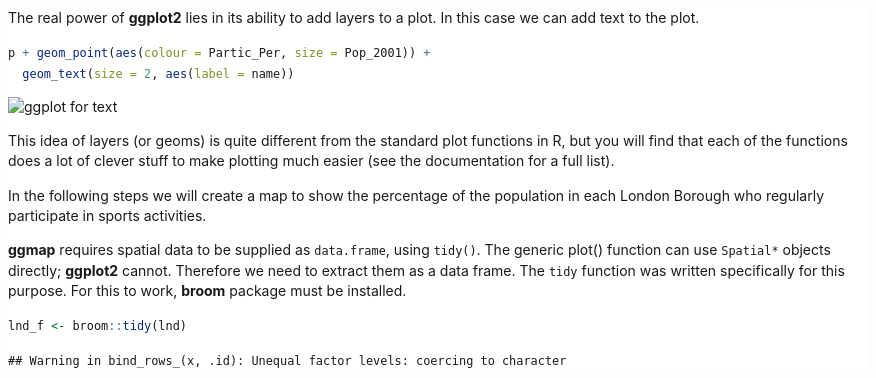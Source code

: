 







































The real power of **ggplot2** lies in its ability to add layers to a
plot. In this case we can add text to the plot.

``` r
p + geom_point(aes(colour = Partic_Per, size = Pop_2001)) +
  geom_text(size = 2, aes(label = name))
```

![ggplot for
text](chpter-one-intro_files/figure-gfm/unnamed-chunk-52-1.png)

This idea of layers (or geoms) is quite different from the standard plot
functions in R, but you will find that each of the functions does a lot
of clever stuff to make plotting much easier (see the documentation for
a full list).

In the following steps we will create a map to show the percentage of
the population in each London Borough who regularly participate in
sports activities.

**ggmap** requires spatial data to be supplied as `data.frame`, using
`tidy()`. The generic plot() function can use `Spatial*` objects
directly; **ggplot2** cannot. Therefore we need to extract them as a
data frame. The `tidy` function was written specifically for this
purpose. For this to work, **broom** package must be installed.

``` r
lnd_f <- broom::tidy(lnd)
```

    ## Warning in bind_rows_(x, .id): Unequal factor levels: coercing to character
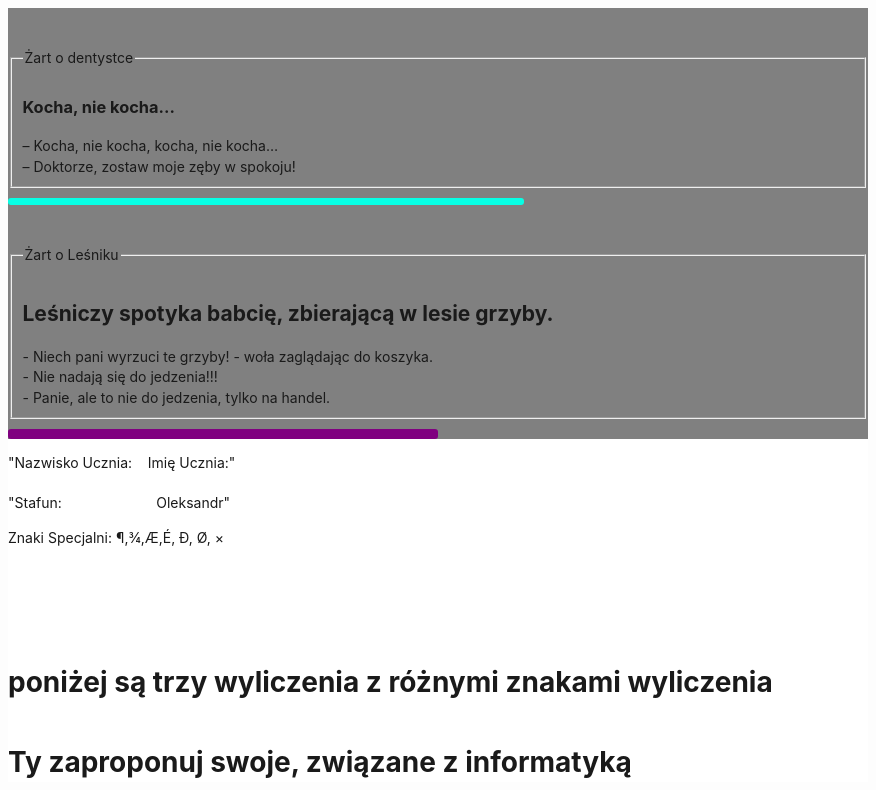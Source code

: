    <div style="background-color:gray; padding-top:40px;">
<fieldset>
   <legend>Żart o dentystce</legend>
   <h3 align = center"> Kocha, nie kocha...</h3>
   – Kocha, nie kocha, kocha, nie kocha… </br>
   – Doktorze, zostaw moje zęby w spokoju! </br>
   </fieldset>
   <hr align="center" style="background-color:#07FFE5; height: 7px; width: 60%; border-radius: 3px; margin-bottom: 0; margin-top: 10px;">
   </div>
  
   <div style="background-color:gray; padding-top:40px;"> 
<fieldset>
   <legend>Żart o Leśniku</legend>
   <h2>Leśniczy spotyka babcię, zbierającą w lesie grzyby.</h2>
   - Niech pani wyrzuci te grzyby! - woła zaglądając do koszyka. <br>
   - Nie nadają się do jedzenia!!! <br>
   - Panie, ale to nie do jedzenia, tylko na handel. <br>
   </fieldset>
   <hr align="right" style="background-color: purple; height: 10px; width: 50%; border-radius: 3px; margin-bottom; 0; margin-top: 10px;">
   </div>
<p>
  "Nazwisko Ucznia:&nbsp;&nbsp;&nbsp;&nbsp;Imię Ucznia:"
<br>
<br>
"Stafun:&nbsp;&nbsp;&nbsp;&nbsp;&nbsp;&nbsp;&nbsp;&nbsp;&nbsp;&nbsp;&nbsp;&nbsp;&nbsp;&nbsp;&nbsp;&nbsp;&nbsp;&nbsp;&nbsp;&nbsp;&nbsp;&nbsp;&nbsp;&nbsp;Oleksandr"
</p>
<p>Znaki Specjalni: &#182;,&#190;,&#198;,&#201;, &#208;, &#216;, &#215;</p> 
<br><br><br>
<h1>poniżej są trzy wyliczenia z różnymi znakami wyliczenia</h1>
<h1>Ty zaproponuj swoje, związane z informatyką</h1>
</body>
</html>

-------------------------

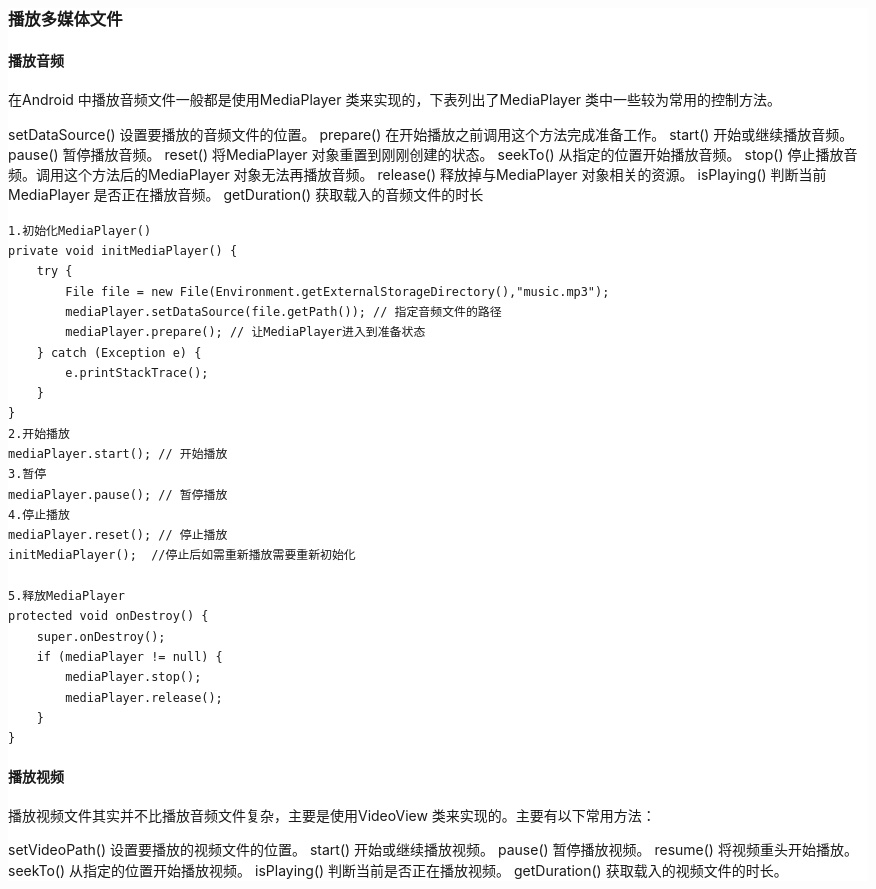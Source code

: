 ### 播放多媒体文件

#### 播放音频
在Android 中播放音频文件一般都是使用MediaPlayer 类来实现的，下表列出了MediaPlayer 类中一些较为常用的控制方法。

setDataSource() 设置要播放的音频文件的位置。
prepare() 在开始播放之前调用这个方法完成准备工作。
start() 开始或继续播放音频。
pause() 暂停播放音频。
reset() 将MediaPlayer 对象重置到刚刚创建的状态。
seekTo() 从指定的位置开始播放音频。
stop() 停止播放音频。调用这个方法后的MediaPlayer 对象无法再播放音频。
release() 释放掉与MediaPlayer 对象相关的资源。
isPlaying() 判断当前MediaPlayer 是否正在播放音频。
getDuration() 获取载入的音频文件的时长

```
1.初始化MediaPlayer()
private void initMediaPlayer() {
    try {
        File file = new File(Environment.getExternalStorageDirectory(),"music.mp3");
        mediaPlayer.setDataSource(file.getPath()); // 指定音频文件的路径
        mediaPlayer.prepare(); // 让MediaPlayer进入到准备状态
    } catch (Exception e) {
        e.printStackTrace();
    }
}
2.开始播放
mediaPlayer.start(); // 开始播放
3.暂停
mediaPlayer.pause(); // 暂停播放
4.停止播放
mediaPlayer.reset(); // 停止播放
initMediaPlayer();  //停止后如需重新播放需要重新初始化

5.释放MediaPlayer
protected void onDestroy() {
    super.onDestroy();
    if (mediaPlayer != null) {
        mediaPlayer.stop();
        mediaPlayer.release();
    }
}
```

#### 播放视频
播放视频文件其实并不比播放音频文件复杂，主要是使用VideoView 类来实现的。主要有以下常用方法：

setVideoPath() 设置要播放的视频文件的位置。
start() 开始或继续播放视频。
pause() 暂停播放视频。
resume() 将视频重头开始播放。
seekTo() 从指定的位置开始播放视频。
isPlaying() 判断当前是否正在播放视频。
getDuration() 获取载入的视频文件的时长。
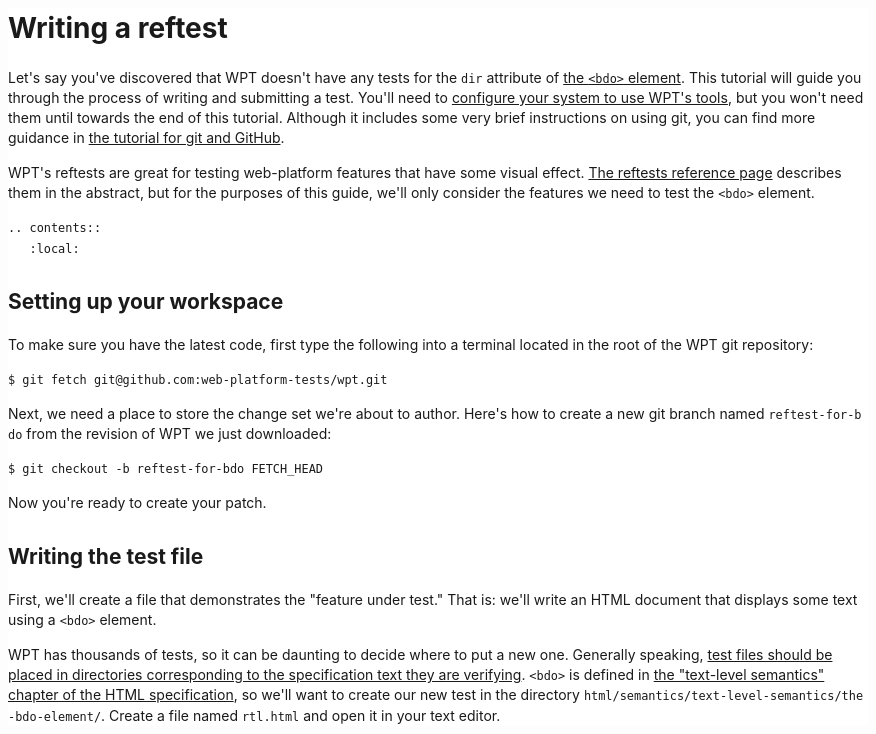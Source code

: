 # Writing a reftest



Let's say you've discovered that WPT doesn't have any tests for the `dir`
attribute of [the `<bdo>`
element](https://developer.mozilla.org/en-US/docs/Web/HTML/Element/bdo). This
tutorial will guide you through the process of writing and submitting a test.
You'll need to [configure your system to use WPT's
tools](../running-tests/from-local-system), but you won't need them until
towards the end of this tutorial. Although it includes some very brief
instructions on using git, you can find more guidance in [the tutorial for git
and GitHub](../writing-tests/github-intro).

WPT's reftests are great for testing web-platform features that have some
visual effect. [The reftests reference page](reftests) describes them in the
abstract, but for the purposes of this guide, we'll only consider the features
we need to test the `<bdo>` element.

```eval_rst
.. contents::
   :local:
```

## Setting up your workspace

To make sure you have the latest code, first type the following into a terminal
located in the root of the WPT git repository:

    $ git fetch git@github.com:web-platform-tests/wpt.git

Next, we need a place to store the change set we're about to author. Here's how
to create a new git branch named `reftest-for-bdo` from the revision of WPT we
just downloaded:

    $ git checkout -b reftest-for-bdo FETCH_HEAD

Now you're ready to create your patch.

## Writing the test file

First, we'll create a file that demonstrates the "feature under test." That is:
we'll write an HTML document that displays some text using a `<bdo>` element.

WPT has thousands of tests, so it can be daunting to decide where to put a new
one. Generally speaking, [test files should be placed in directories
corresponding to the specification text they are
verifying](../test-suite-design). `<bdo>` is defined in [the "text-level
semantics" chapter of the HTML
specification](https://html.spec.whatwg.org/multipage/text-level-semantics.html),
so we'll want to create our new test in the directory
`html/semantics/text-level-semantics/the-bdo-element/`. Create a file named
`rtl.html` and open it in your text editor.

-------------------------

◆ **What the exercise asks**:
Repeat word for word the lines above that run from the line containing "Next, we need" through the line containing "Now you're ready to create your patch.", both ends included, and nothing else.

◆ **Task response**:
Next, we need a place to store the change set we're about to author. Here's how
to create a new git branch named `reftest-for-bdo` from the revision of WPT we
just downloaded:

    $ git checkout -b reftest-for-bdo FETCH_HEAD

Now you're ready to create your patch.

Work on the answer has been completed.